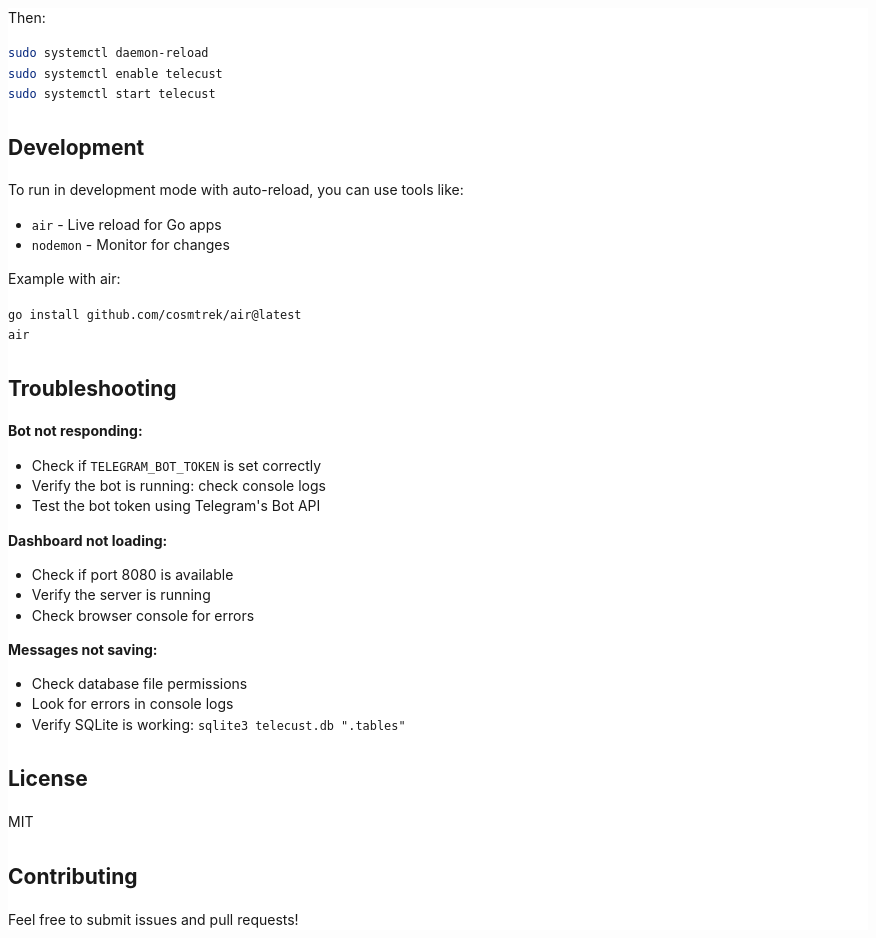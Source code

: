 Then:
```bash
sudo systemctl daemon-reload
sudo systemctl enable telecust
sudo systemctl start telecust
```

## Development

To run in development mode with auto-reload, you can use tools like:
- `air` - Live reload for Go apps
- `nodemon` - Monitor for changes

Example with air:
```bash
go install github.com/cosmtrek/air@latest
air
```

## Troubleshooting

**Bot not responding:**
- Check if `TELEGRAM_BOT_TOKEN` is set correctly
- Verify the bot is running: check console logs
- Test the bot token using Telegram's Bot API

**Dashboard not loading:**
- Check if port 8080 is available
- Verify the server is running
- Check browser console for errors

**Messages not saving:**
- Check database file permissions
- Look for errors in console logs
- Verify SQLite is working: `sqlite3 telecust.db ".tables"`

## License

MIT

## Contributing

Feel free to submit issues and pull requests!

▬▬▬▬▬▬▬▬▬▬

[Action item]: Give the number of lines in the listing that hold the word "systemctl", with no other words.

[Answer area]: 3